This is all explained in my video.

     The problem I see, the issue that repeats itself in videos is when folks are using too much pressure on a finishing stone, so just ease up folks. LESS IS MORE, seriously. 

     If you find that the knife is getting duller the more you sharpen, you are using too much pressure.
The other culprit is that you may not be hitting the edge, and this is where a Loupe can help you, you need to be reaching the edge of the edge to be effective. A Sharpie can also help you get you on target by painting the edge of the knife and then looking to see if you are removing the sharpie.

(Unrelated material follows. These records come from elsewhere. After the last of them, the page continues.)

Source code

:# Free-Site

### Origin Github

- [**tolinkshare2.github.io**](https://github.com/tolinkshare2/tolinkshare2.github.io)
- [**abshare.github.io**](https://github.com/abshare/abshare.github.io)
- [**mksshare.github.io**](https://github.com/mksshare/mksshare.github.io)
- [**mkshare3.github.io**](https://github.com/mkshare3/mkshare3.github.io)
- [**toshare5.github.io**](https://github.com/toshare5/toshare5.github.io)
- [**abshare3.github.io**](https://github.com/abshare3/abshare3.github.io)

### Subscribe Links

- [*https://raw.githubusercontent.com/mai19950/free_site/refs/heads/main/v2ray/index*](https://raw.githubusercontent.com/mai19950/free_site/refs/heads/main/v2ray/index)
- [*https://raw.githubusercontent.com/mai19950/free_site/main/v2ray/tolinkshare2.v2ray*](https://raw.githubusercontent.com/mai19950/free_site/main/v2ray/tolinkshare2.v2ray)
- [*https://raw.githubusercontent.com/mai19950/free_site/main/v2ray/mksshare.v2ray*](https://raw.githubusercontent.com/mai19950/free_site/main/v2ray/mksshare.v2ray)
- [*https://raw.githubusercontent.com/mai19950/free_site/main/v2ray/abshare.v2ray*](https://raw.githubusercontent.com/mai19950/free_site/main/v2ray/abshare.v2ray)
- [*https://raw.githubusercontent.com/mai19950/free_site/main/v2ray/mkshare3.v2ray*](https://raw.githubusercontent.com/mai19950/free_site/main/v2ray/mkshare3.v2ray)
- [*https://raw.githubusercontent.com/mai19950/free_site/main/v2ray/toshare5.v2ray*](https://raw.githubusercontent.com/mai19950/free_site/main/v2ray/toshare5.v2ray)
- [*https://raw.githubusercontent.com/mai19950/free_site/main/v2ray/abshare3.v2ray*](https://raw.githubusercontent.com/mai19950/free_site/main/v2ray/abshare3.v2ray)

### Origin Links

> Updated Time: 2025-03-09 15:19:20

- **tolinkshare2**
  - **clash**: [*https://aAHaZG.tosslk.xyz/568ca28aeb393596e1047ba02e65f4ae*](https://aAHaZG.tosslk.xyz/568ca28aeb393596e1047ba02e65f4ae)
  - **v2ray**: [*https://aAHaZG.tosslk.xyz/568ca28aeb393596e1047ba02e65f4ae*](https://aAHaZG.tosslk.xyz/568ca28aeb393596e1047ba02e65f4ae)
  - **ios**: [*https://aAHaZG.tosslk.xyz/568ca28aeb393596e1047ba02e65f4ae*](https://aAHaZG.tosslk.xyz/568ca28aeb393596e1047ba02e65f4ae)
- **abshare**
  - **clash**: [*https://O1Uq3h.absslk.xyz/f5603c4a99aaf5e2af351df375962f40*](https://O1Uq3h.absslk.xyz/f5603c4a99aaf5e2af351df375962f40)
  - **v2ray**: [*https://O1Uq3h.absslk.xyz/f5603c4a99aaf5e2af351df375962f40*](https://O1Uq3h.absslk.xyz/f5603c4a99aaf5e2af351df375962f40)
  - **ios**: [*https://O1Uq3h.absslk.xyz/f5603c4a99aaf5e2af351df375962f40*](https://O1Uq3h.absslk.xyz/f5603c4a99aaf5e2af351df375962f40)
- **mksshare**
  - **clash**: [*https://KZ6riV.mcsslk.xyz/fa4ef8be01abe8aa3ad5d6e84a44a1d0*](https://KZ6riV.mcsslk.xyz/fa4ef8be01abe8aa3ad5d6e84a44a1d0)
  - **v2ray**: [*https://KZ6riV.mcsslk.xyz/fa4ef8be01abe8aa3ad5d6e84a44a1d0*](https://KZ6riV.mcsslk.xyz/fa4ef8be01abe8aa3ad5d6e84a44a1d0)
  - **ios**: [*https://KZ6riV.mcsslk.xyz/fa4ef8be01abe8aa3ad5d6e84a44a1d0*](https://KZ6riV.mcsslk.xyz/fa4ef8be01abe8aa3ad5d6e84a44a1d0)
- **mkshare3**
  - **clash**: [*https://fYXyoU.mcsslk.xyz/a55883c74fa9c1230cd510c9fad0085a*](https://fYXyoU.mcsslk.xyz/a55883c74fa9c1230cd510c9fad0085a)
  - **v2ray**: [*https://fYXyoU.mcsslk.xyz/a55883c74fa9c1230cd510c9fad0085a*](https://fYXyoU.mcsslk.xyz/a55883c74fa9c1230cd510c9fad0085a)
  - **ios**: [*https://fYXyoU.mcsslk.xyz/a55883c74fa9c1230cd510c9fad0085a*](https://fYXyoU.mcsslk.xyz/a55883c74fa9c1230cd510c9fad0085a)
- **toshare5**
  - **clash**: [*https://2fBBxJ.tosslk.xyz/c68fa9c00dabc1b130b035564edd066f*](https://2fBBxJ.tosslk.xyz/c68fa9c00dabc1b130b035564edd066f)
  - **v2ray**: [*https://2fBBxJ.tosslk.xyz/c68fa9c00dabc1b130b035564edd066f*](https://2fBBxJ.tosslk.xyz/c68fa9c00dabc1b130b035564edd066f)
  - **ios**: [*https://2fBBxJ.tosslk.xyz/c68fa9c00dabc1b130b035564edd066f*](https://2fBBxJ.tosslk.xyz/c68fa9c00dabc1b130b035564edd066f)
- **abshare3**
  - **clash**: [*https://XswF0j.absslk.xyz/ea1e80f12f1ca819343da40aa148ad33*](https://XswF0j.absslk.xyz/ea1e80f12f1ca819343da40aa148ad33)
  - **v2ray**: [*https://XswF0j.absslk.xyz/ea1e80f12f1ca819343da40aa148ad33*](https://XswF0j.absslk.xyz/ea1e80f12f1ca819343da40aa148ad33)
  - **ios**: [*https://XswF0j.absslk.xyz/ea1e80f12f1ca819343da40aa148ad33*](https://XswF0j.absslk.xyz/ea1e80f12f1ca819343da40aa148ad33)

     Try using the sharpie to not just paint the edge itself but go up further behind the edge, to the area that you should NOT be sharpening. If you are removing metal from this part of the blade as revealed by sharpie being removed, you can adjust accordingly. You can remove the sharpie with Acetone.
Sharpie is good tool to see where you are grinding metal, it will guide you.


Muscle Memory:




   To help build sharpening muscles, you can paint the edge of the knife with a sharpie and then with light pressure, remove it. Now, repeat this on the other side of the knife and remember to use light pressure and at least a 1,000 grit stone. This is just an exercise to build up those confidence building sharpening muscles. You can repeat this process over and over and try different levels of pressure.


Angle

     Keep this simple, establish andangle for your Chef knife and use that angle for all your knives with the difference being in the type of knife, the steel you are sharpening. If you are working on a Henckels that is 10 years old for example, use an angle from 15-20 deg per side. Put your Pinky under the spine when holding the knife on the stone so that distance from the stone to the spine of the knife that is created by the width of your pinky is your sharpening angle. Create muscle memory using that angle

1. Paint the edge and bevels of the knife with a Sharpie,
2. Find you Pinky Angle as described above, it will be about 16-19 deg.
3. Sharpen the knife using light pressure, just a stroke or two to see if the sharpie is removed.
4. Repeat this over and over, repainting the edge and bevels and relocating the pinky angle. 
Make sure you do this on both sides.


    If you are sharpening knives made in Japan or just very hard, carbon steel knives that will accept a more acute angle such as 11 or 12 deg per side, build up memory for that as well.  So at the end you will have an Average Knife Angle (15-20 deg per side) and, or, a Dream Knife angle (10-15 deg per side).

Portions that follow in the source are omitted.